RL Package Foundation Design¶
Date: 2026-03-09
Goal¶
Define the long-term foundation for a Python RL package that can eventually stand beside mature projects such as Stable-Baselines3, RL Baselines3 Zoo, CleanRL, Tianshou, Sample Factory, and RLlib.
Implementation-facing contracts:
docs/plans/2026-03-09-rl-package-module-contracts.md
The intent of this document is not to optimize the first algorithm implementation. The intent is to decide the architectural ground rules that keep the package coherent as it grows from:
- a first PPO implementation
- to a small algorithm library
- to a robust training product
- to a higher-throughput runtime when needed
Design Question¶
What should we align with from mature RL packages, and what should we refuse to copy too early?
Recommendation¶
Build the package around four layers:
- Core algorithm layer inspired by Stable-Baselines3.
- Training runtime layer inspired by Tianshou.
- Experiment and product layer inspired by RL Baselines3 Zoo.
- Reference implementation layer inspired by CleanRL.
Keep a clear growth path toward:
- Sample Factory for asynchronous high-throughput execution
- RLlib for learner/module separation and distributed platform concerns
This gives a package that is stable enough for users, readable enough for research, and still capable of evolving into a larger system later.
Option Space¶
Option A: SB3-style monolithic algorithm library¶
Summary:
- Put most functionality inside algorithm classes and shared utilities.
- Keep a simple public API such as
PPO(...).learn(...). - Treat training scripts and experiment tooling as secondary.
Pros:
- Fastest path to a usable package.
- Easy to explain to users.
- Stable public API.
Cons:
- Runtime orchestration tends to leak into algorithms over time.
- Research iteration becomes harder when everything is optimized for library stability.
- Experiment logic may end up duplicated in scripts.
Verdict:
- Good influence for the public API and algorithm lifecycle.
- Not enough on its own as the package foundation.
Option B: Tianshou-style modular runtime plus Zoo-style experiment layer¶
Summary:
- Keep
Policy,Algorithm,Collector,Buffer,Trainer, andEnvWorkerseparate. - Add a product-facing layer for config, runs, checkpoints, evaluation, and CLI.
- Preserve simple reference scripts outside the reusable core.
Pros:
- Clean separation of responsibilities.
- Better extensibility across on-policy and off-policy algorithms.
- Easier to evolve without rewriting the package.
Cons:
- Requires discipline in interface design.
- More upfront design work than a single-script start.
Verdict:
- Best overall foundation.
- Recommended.
Option C: Throughput-first runtime based on Sample Factory or RLlib patterns¶
Summary:
- Optimize early for async sampling, learners, shared memory, distributed actors, and advanced orchestration.
Pros:
- Strong long-term ceiling.
- Useful for large-scale training workloads.
Cons:
- High complexity before the package proves its first training path.

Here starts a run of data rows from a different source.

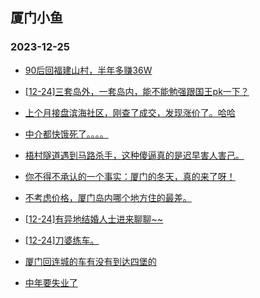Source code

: ## 厦门小鱼 
### 2023-12-25

+ [90后回福建山村，半年多赚36W](http://bbs.xmfish.com/read-htm-tid-18125335.html)

+ [[12-24]三套岛外，一套岛内，能不能勉强跟国王pk一下？](http://bbs.xmfish.com/read-htm-tid-18125311.html)

+ [上个月接盘滨海社区，刚查了成交，发现涨价了。哈哈](http://bbs.xmfish.com/read-htm-tid-18125402.html)

+ [中介都快饿死了。。。。](http://bbs.xmfish.com/read-htm-tid-18125405.html)

+ [梧村隧道遇到马路杀手，这种傻逼真的是迟早害人害己。](http://bbs.xmfish.com/read-htm-tid-18125320.html)

+ [你不得不承认的一个事实：厦门的冬天，真的来了呀！](http://bbs.xmfish.com/read-htm-tid-18125436.html)

+ [不考虑价格，厦门岛内哪个地方住的最差。](http://bbs.xmfish.com/read-htm-tid-18125370.html)

+ [[12-24]有异地结婚人士进来聊聊~~](http://bbs.xmfish.com/read-htm-tid-18125397.html)

+ [[12-24]刀婆练车。](http://bbs.xmfish.com/read-htm-tid-18125448.html)

+ [厦门回连城的车有没有到达四堡的](http://bbs.xmfish.com/read-htm-tid-18125285.html)

+ [中年要失业了](http://bbs.xmfish.com/read-htm-tid-18125484.html)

- Easy to overbuild and underdeliver.
- Harder to keep the code readable.
Verdict:
- Correct for later phases.
- Wrong starting point for this repository.
Architecture Principles¶
1. Separate the package into product layers, not just folders¶
The package should not grow as a loose collection of utilities. Each layer needs a distinct contract:
- public API layer: what users import or call
- runtime layer: how experience is collected and training is orchestrated
- algorithm layer: how networks are updated
- experiment layer: how runs are configured, stored, resumed, and evaluated
- reference layer: readable end-to-end scripts for learning and debugging
2. Keep the training runtime outside the algorithm math¶
The biggest mistake to avoid is embedding rollout orchestration, evaluation cadence, checkpoint policy, and run directory logic inside every algorithm. Mature projects do not do this well by accident:
- SB3 centralizes algorithm lifecycle in shared base classes.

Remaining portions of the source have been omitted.